Our party set off at a brisk walk along the edge of the room. I was glad of the movement because I had started to shiver and was having to clench my jaw to stop my teeth chattering against each other. I saw now that the racks sloped like a child’s marble run. I imagined the life of a block of ice, sliding down from near the roof all the way to the floor.

A loud crash made us jerk our heads around. Ice was sliding along the rack. Another loud crash – the sound of a block reaching the end of the room and dropping to the shelf below.

“Why are the blocks that size?” asked the leader of the students.

“It was the largest the boats could carry back in 1897. That was before the canals were widened. There are hoists at the very end of the line to lift the blocks up to where the barges are waiting. From there, they’re away to keep the best ice houses stocked. We send
two hundred
blocks a year to the
k
ing himself in London town.”

The elderly ladies gasped audibly, displaying a virtuous distaste for the monarchy. I wondered how many times our guide had used that line and enjoyed a shocked response.

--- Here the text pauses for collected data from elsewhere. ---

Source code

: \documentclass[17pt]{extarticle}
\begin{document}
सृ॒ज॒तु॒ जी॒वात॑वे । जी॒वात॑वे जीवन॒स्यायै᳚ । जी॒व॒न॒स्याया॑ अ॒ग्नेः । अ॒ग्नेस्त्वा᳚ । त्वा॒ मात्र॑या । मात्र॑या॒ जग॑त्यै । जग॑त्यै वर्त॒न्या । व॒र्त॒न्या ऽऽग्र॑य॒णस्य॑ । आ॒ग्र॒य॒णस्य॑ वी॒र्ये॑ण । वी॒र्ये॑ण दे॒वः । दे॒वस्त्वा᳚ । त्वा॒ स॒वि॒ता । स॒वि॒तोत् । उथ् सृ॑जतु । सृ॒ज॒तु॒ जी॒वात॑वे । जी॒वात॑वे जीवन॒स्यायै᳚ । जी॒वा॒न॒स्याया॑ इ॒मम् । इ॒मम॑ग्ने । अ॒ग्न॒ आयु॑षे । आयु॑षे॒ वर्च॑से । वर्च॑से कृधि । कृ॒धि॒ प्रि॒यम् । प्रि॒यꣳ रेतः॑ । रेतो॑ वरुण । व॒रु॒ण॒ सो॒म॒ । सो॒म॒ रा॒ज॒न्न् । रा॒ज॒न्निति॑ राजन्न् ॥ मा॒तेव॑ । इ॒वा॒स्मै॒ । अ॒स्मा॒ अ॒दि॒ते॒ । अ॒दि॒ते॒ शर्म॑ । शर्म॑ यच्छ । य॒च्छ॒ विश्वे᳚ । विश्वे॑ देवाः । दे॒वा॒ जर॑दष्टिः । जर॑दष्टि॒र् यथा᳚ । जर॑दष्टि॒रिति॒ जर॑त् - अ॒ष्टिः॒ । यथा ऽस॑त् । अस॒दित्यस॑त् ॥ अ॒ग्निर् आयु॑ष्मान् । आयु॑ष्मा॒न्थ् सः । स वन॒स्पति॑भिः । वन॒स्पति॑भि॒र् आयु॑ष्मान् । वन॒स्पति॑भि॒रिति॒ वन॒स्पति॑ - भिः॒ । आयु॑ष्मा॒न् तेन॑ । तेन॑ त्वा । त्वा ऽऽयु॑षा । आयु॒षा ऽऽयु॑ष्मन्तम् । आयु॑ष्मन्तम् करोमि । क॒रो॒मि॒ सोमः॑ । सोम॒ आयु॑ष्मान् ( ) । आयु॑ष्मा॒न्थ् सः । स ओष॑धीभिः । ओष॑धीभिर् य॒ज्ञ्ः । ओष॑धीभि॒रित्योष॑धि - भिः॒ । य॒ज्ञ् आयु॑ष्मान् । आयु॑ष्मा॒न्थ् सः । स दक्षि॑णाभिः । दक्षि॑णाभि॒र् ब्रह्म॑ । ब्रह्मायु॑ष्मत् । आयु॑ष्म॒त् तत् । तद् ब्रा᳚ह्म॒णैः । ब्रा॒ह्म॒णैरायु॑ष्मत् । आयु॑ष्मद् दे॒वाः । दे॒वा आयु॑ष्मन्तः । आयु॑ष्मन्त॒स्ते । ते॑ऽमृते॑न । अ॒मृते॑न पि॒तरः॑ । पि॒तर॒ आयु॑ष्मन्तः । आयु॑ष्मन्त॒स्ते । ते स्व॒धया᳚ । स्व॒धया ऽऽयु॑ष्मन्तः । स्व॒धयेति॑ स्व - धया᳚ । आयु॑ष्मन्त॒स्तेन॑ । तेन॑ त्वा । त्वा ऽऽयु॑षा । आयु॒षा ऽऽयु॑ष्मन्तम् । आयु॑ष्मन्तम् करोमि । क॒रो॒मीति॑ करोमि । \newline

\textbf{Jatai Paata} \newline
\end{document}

I put my hand up. “How do you keep track?”

“Keep track?”

“If this were a wool warehouse, you’d have a system to account for it all. You’d know which farmer had given how much. Otherwise how would you know what to pay them?”

He scratched at his beard. “All the ice is weighed as it comes in. We keep records just like any warehouse.”

“But wool doesn’t melt,” I said.

“You think our ice melts? Must be a warm coat you’re wearing.”

“Wasn’t there a dispute. In the newspaper it said–...”

“Don’t believe what you read!” he snapped. Then just as suddenly as it had gone, the jovial tone returned. “Ice farmers, eh? Sleeping all summer. Not what you’d call the deserving poor.”

Others in the group laughed, though not as easily as before.

“I read someone had been stealing their ice,” I said.

“Stealing off each other most likely. Just because you read it, don’t make it true. If someone had been stealing their ice, then it’s further up the chain. We keep account of it all. We’ve shown the books to the lawyers.”

“They think it’s being taken from this factory.”

“They’re wrong. And that’s an end to it!”

So saying, the man who enjoyed shocking his visitors wheeled and marched away. It was all the elderly ladies could do to keep up.